Archive for February, 2010

With Blippy.com, Marketing’s Got Steal Appeal

February 28th, 2010 by Alan Maites

(The following was delivered to Robinson & Maites in a plain brown bag in the dead of night. We do not attest to its veracity.)
blippy-ishop

“Suckers.
Easy marks.
Chumps.
But now they tell me we gotta call them ‘best prospects.’”

That’s what an anonymous informant known only as Louie told Crime Times, the trade journal for ethically-challenged entrepreneurs (AKA “crooks”) in their report on Blippy.com, the new social media service.

It’s an extreme example of how small business is embracing new technology to improve their marketing. Legitimate small businesses are using Facebook and YouTube.  But burglars, muggers and blackmailers are reaping the benefits Blippy users posting all their credit card and online purchases online for the world to see. According to Blippy.com:
•    “Blippy is a fun and easy way to see and discuss the things people are buying.”
•    “Share your favorite purchases from any credit card or these online stores.”

According to Louie: “I don’t know nothing about this target market segmentation stuff.

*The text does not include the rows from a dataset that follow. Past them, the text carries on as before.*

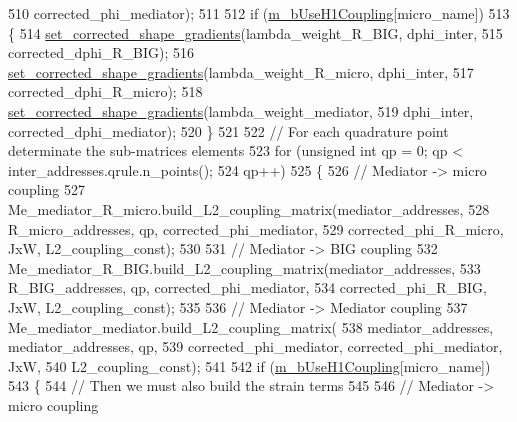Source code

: \begin{DoxyCode}
510                     corrected\_phi\_mediator);
511 
512             \textcolor{keywordflow}{if} (\hyperlink{classcarl_1_1assemble__coupling__matrices_a9e3bf058bd10aacb63ebbab34fe37628}{m\_bUseH1Coupling}[micro\_name])
513             \{
514                 \hyperlink{classcarl_1_1assemble__coupling__matrices_a7f5ae4da1fe905fb90e9016f1dbb2fea}{set\_corrected\_shape\_gradients}(lambda\_weight\_R\_BIG, dphi\_inter,
515                         corrected\_dphi\_R\_BIG);
516                 \hyperlink{classcarl_1_1assemble__coupling__matrices_a7f5ae4da1fe905fb90e9016f1dbb2fea}{set\_corrected\_shape\_gradients}(lambda\_weight\_R\_micro, 
      dphi\_inter,
517                         corrected\_dphi\_R\_micro);
518                 \hyperlink{classcarl_1_1assemble__coupling__matrices_a7f5ae4da1fe905fb90e9016f1dbb2fea}{set\_corrected\_shape\_gradients}(lambda\_weight\_mediator,
519                         dphi\_inter, corrected\_dphi\_mediator);
520             \}
521 
522             \textcolor{comment}{// For each quadrature point determinate the sub-matrices elements}
523             \textcolor{keywordflow}{for} (\textcolor{keywordtype}{unsigned} \textcolor{keywordtype}{int} qp = 0; qp < inter\_addresses.qrule.n\_points();
524                     qp++)
525             \{
526                 \textcolor{comment}{// Mediator -> micro coupling}
527                 Me\_mediator\_R\_micro.build\_L2\_coupling\_matrix(mediator\_addresses,
528                         R\_micro\_addresses, qp, corrected\_phi\_mediator,
529                         corrected\_phi\_R\_micro, JxW, L2\_coupling\_const);
530 
531                 \textcolor{comment}{// Mediator -> BIG coupling}
532                 Me\_mediator\_R\_BIG.build\_L2\_coupling\_matrix(mediator\_addresses,
533                         R\_BIG\_addresses, qp, corrected\_phi\_mediator,
534                         corrected\_phi\_R\_BIG, JxW, L2\_coupling\_const);
535 
536                 \textcolor{comment}{// Mediator -> Mediator coupling}
537                 Me\_mediator\_mediator.build\_L2\_coupling\_matrix(
538                         mediator\_addresses, mediator\_addresses, qp,
539                         corrected\_phi\_mediator, corrected\_phi\_mediator, JxW,
540                         L2\_coupling\_const);
541 
542                 \textcolor{keywordflow}{if} (\hyperlink{classcarl_1_1assemble__coupling__matrices_a9e3bf058bd10aacb63ebbab34fe37628}{m\_bUseH1Coupling}[micro\_name])
543                 \{
544                     \textcolor{comment}{// Then we must also build the strain terms}
545 
546                     \textcolor{comment}{// Mediator -> micro coupling}

\end{DoxyCode}
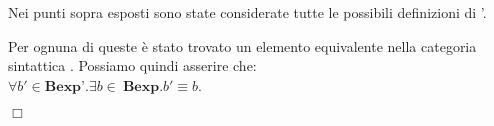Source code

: {\begin{enumerate}[label=(\alph*)]
\begin{itemize}
  \end{itemize}
\end{enumerate}

Nei punti sopra esposti sono state considerate tutte le possibili definizioni
di \bexp'.

Per ognuna di queste è stato trovato un elemento equivalente nella
categoria sintattica \bexp. Possiamo quindi asserire che: \\

$\forall b' \in \textbf{Bexp'}.\exists b \in \ \textbf{Bexp}.b' \equiv b$.

\begin{flushright}
$\Box$
\end{flushright}
}
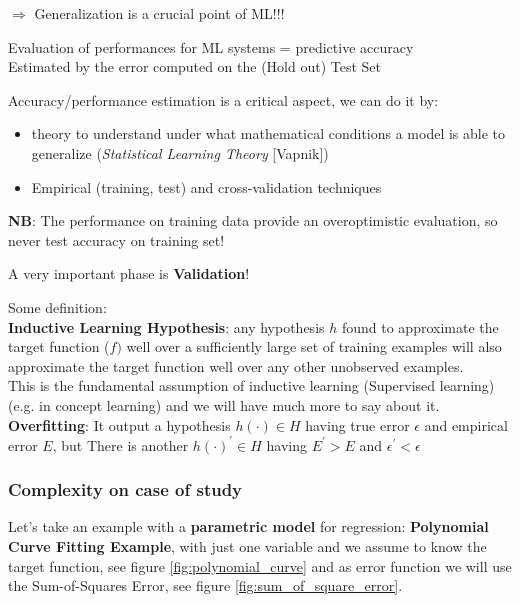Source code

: \documentclass[../main.tex]{subfiles}
\begin{document}
\noindent$\Rightarrow$ Generalization is a crucial point of ML!!!
\begin{center}
    Evaluation of performances for ML systems = predictive accuracy\\
    Estimated by the error computed on the (Hold out) Test Set
\end{center}

\noindent Accuracy/performance estimation is a critical aspect, we can do it by:
\begin{itemize}
    \item theory to understand under what mathematical conditions a model is able to generalize (\textit{Statistical Learning Theory} [Vapnik])
    \item Empirical (training, test) and cross-validation techniques
\end{itemize}

\textbf{NB}: The performance on training data provide an overoptimistic evaluation, so never test accuracy on training set!

\begin{center}
A very important phase is \textbf{Validation}!   
\end{center}


\noindent Some definition:\\

\textbf{Inductive Learning Hypothesis}: any hypothesis $h$ found to
approximate the target function ($f)$ well over a sufficiently large
set of training examples will also approximate the target
function well over any other unobserved examples.\\

This is the fundamental assumption of inductive learning (Supervised learning) (e.g. in concept learning) and we will have much more to say about it.\\

\textbf{Overfitting}: It output a hypothesis $h(\cdot) \in H$ having true error $\epsilon$ and empirical error $E$, but There is another  $h(\cdot)^{'} \in H$ having $E^{'} > E$ and $\epsilon^{'} < \epsilon$

\subsubsection{Complexity on case of study}
Let's take an example with a \textbf{parametric model} for regression: \textbf{Polynomial Curve Fitting Example}, with just one variable and we assume to know the target function, see figure \ref{fig:polynomial_curve} and as error function we will use the Sum-of-Squares Error, see figure \ref{fig:sum_of_square_error}.
\end{document}
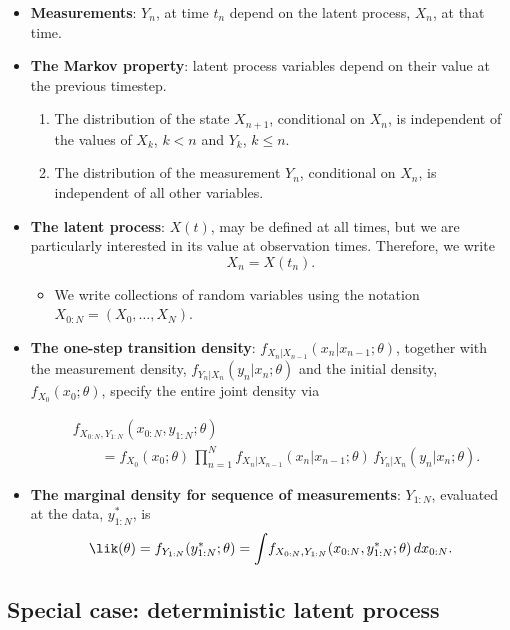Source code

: \documentclass[
  letterpaper,
  DIV=11,
  numbers=noendperiod]{scrartcl}
\providecommand{\tightlist}{%
  \setlength{\itemsep}{0pt}\setlength{\parskip}{0pt}}\usepackage{longtable,booktabs,array}
\begin{document}
\begin{itemize}
\item
  \textbf{Measurements}: \(Y_n\), at time \(t_n\) depend on the latent
  process, \(X_n\), at that time.
\item
  \textbf{The Markov property}: latent process variables depend on their
  value at the previous timestep.

  \begin{enumerate}
  \def\labelenumi{\arabic{enumi}.}
  \tightlist
  \item
    The distribution of the state \(X_{n+1}\), conditional on \(X_{n}\),
    is independent of the values of \(X_{k}\), \(k<n\) and \(Y_{k}\),
    \(k\le n\).
  \item
    The distribution of the measurement \(Y_{n}\), conditional on
    \(X_{n}\), is independent of all other variables.
  \end{enumerate}
\item
  \textbf{The latent process}: \(X(t)\), may be defined at all times,
  but we are particularly interested in its value at observation times.
  Therefore, we write \[X_n=X(t_n).\]

  \begin{itemize}
  \tightlist
  \item
    We write collections of random variables using the notation
    \(X_{0:N}=(X_0,\dots,X_N)\).
  \end{itemize}
\item
  \textbf{The one-step transition density}:
  \(f_{X_n|X_{n-1}}(x_n|x_{n-1};\theta)\), together with the measurement
  density, \(f_{Y_n|X_n}(y_n|x_n;\theta)\) and the initial density,
  \(f_{X_0}(x_0;\theta)\), specify the entire joint density via

  \[
    \begin{split}
            &f_{X_{0:N},Y_{1:N}}(x_{0:N},y_{1:N};\theta)\\
            & \qquad = f_{X_0}(x_0;\theta)\,\prod_{n=1}^N\!f_{X_n | X_{n-1}}(x_n|x_{n-1};\theta)\,f_{Y_n|X_n}(y_n|x_n;\theta).
    \end{split}
  \]
\item
  \textbf{The marginal density for sequence of measurements}:
  \(Y_{1:N}\), evaluated at the data, \(y_{1:N}^*\), is \[
    \lik(\theta) = f_{Y_{1:N}}(y^*_{1:N};\theta)=\int\!f_{X_{0:N},Y_{1:N}}(x_{0:N},y^*_{1:N};\theta)\, dx_{0:N}.
  \]
\end{itemize}

\hypertarget{special-case-deterministic-latent-process}{%
\subsection{Special case: deterministic latent
process}\label{special-case-deterministic-latent-process}}
\end{document}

But why get wasted trying to figure out who’s the chump – uh, sorry, I meant to say prospect – when with Blippy I can get them to raise their hands and tell me what they’ve got that’s worth stealing?”

Before Blippy the bad guys would expend enormous man-hours trying to find the right score. Burglars cruised neighborhoods looking for mail and newspapers piled up on porches. Muggers watched for show-offs with big bankrolls in their pockets. And blackmailers rooted through garbage cans looking for “No Tell Motel” register receipts.

“No more of this hanging around in dark alleys in the rain at three in the morning,” Louie told Crime Times. “Now crime’s more like a 9 to 5 desk job. I can tell people I’m into marketing. It’s even inspired a new motto for my business. With Blippy I just grab my mouse and go:
Click click,
Now I’m slick.
I take my pick
Of conspic-
Uous consumers.”
blippy-goldcart
Louie is even thinking of sponsoring an annual marketing award for most effective campaigns using Blippy.com. “We’ll call it the solid gold shopping cart.  Actually it’s someone else’s idea that I found online. But what the hell, I’m a thief.”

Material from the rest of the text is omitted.